HER HONOUR: Yes. Is Mr Vaughan at the Bar table?
MR DONALDSON: He can be immediately, your Honour.
HER HONOUR: There would seem, in light of it being common ground, that there is some need for the matter to be expedited and, as I rather understand it, some common ground that all three matters should proceed at the same time, that perhaps it would be convenient if Mr Vaughan were to be at the Bar table and I can just confirm with Mr Vaughan the intended attitude of the plaintiffs in the Maranoa and Woodings matter.
Finally, the Commonwealth, as I understand it, has not made a decision to intervene but, nonetheless, has filed some submissions. Is there someone for the Commonwealth?

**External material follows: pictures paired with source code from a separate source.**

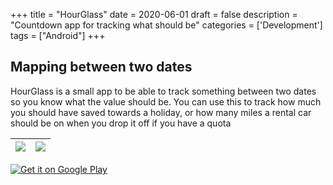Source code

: +++
title = "HourGlass"
date = 2020-06-01
draft = false
description = "Countdown app for tracking what should be"
categories = ['Development']
tags = ["Android"]
+++

## Mapping between two dates

HourGlass is a small app to be able to track something between two dates so you know what the value should be. You can use this to track how much you should have saved towards a holiday, or how many miles a rental car should be on when you drop it off if you have a quota

| ![](https://play-lh.googleusercontent.com/tx4ERE2kwSd2eRQ2FJBhdR0a8mS5O4GviTiWY9b0dRn2fWLLA40otcUgDa_y-IFXM0s=w5120-h2880-rw) | ![](https://play-lh.googleusercontent.com/lM6MDezVLjw9nyqGj2PaK1Pt6oumuJAgqHa17KtTU0G5DoVM7hsmFLOl5qQ-QOj14O4=w5120-h2880-rw) |
|---|---|

<a class="google-play" href='https://play.google.com/store/apps/details?id=tmg.hourglass'><img alt='Get it on Google Play' src='https://play.google.com/intl/en_us/badges/static/images/badges/en_badge_web_generic.png'/></a>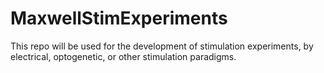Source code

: # MaxwellStimExperiments
This repo will be used for the development of stimulation experiments, by electrical, optogenetic, or other stimulation paradigms.
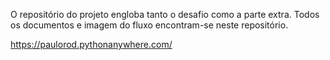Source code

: O repositório do projeto engloba tanto o desafio como a parte extra. Todos os documentos e imagem do fluxo encontram-se neste repositório.

https://paulorod.pythonanywhere.com/
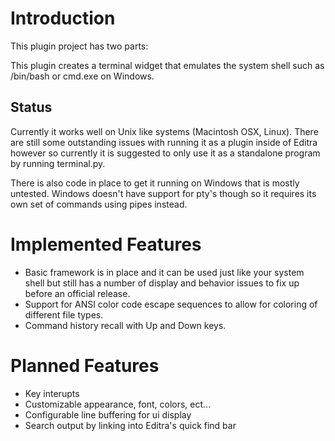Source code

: # Introduction #

This plugin project has two parts:

This plugin creates a terminal widget that emulates the system shell such as /bin/bash or cmd.exe on Windows.

## Status ##

Currently it works well on Unix like systems (Macintosh OSX, Linux). There are still some outstanding issues with running it as a plugin inside of Editra however so currently it is suggested to only use it as a standalone program by running terminal.py.

There is also code in place to get it running on Windows that is mostly untested. Windows doesn't have support for pty's though so it requires its own set of commands using pipes instead.

# Implemented Features #
  * Basic framework is in place and it can be used just like your system shell but still has a number of display and behavior issues to fix up before an official release.
  * Support for ANSI color code escape sequences to allow for coloring of different file types.
  * Command history recall with Up and Down keys.

# Planned Features #

  * Key interupts
  * Customizable appearance, font, colors, ect...
  * Configurable line buffering for ui display
  * Search output by linking into Editra's quick find bar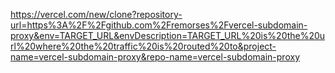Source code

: https://vercel.com/new/clone?repository-url=https%3A%2F%2Fgithub.com%2Fremorses%2Fvercel-subdomain-proxy&env=TARGET_URL&envDescription=TARGET_URL%20is%20the%20url%20where%20the%20traffic%20is%20routed%20to&project-name=vercel-subdomain-proxy&repo-name=vercel-subdomain-proxy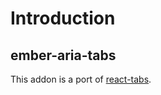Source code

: # Introduction

## ember-aria-tabs

This addon is a port of [react-tabs](https://github.com/reactjs/react-tabs).
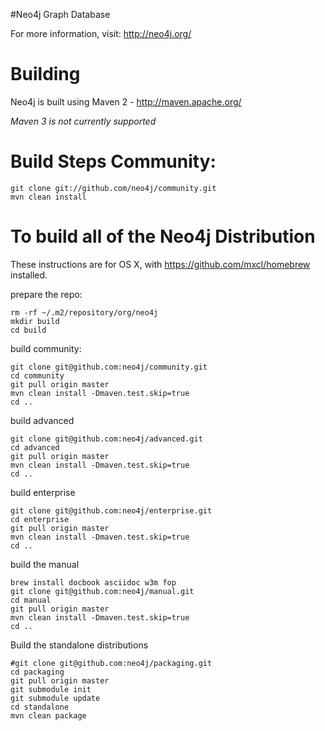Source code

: #Neo4j Graph Database

For more information, visit:
http://neo4j.org/

# Building
Neo4j is built using Maven 2 - http://maven.apache.org/

*Maven 3 is not currently supported*

Build Steps Community:
======================

    git clone git://github.com/neo4j/community.git
    mvn clean install


To build all of the Neo4j Distribution
======================================


These instructions are for OS X, with https://github.com/mxcl/homebrew installed.

prepare the repo:

    rm -rf ~/.m2/repository/org/neo4j
    mkdir build
    cd build

build community:

    git clone git@github.com:neo4j/community.git
    cd community
    git pull origin master
    mvn clean install -Dmaven.test.skip=true
    cd ..

build advanced

    git clone git@github.com:neo4j/advanced.git
    cd advanced
    git pull origin master
    mvn clean install -Dmaven.test.skip=true
    cd ..

build enterprise

    git clone git@github.com:neo4j/enterprise.git
    cd enterprise
    git pull origin master
    mvn clean install -Dmaven.test.skip=true
    cd ..

build the manual

    brew install docbook asciidoc w3m fop
    git clone git@github.com:neo4j/manual.git
    cd manual
    git pull origin master
    mvn clean install -Dmaven.test.skip=true
    cd ..

Build the standalone distributions

    #git clone git@github.com:neo4j/packaging.git
    cd packaging
    git pull origin master
    git submodule init
    git submodule update
    cd standalone
    mvn clean package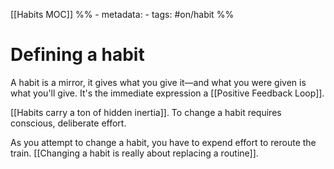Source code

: [[Habits MOC]]
%% - metadata:
	- tags: #on/habit %% 
# Defining a habit
A habit is a mirror, it gives what you give it—and what you were given is what you'll give. It's the immediate expression a [[Positive Feedback Loop]].

[[Habits carry a ton of hidden inertia]]. To change a habit requires conscious, deliberate effort. 

As you attempt to change a habit, you have to expend effort to reroute the train. [[Changing a habit is really about replacing a routine]].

MR J.A. WATSON: Yes, your Honour, I appear with my learned friend, MS Z.C. HEGER. (instructed by Australian Government Solicitor)
HER HONOUR: Yes.
MR WATSON: We are seeking leave to appear at these directions. The Commonwealth Attorney has not yet made the decision to intervene but, in practical circumstances, we have been in touch with the other parties about programming and timetables and we seek that leave in the interests of hopefully assisting the Court.
HER HONOUR: Yes. Thank you, Mr Watson, you have that leave. The first question is whether or not there is a reasonable prospect that the parties might agree on the form of a special case. I do not suggest that there would be, as it were, a consolidation of the proceedings but, as I understand it, the parties have given some thought to a uniform special case relying on the same facts, annexing the same documents and asking the same questions, save that in the Bell Group N.V. matter there is an additional ground of challenge based on the Chapter III challenge. Is that the position?
MR D’ARCY: Your Honour, in relation to that, the Glendinning proceedings also raised the same Chapter III point.
HER HONOUR: I see.
MR D’ARCY: As I understand it, Mr Woodings’ proceedings, however, will be confined to the Tax Act inconsistency and Corporations Act inconsistency points but, other than that, the issues are identical and overlap. We obviously see the sense in the parties endeavouring to agree a single special case, if that is at all possible. Perhaps, your Honour, if I could just update you as to the current status of that?
HER HONOUR: Yes, do.
MR D’ARCY: We served an initial draft in mid‑December last year from the parties. We then filed a further draft in accordance with the orders made on the last directions hearing, and we did that on 22 January. The State on 4 February served a joint amended case, incorporating some aspects of the Glendinning Case stated, some aspects of our case stated and some aspects that the State had drafted. As I say, we received that on Friday. We have turned around our comments and response to that draft case stated over the weekend and we served the parties with a revised draft on Sunday, so the ball is in the court of the other parties as to their response to that document.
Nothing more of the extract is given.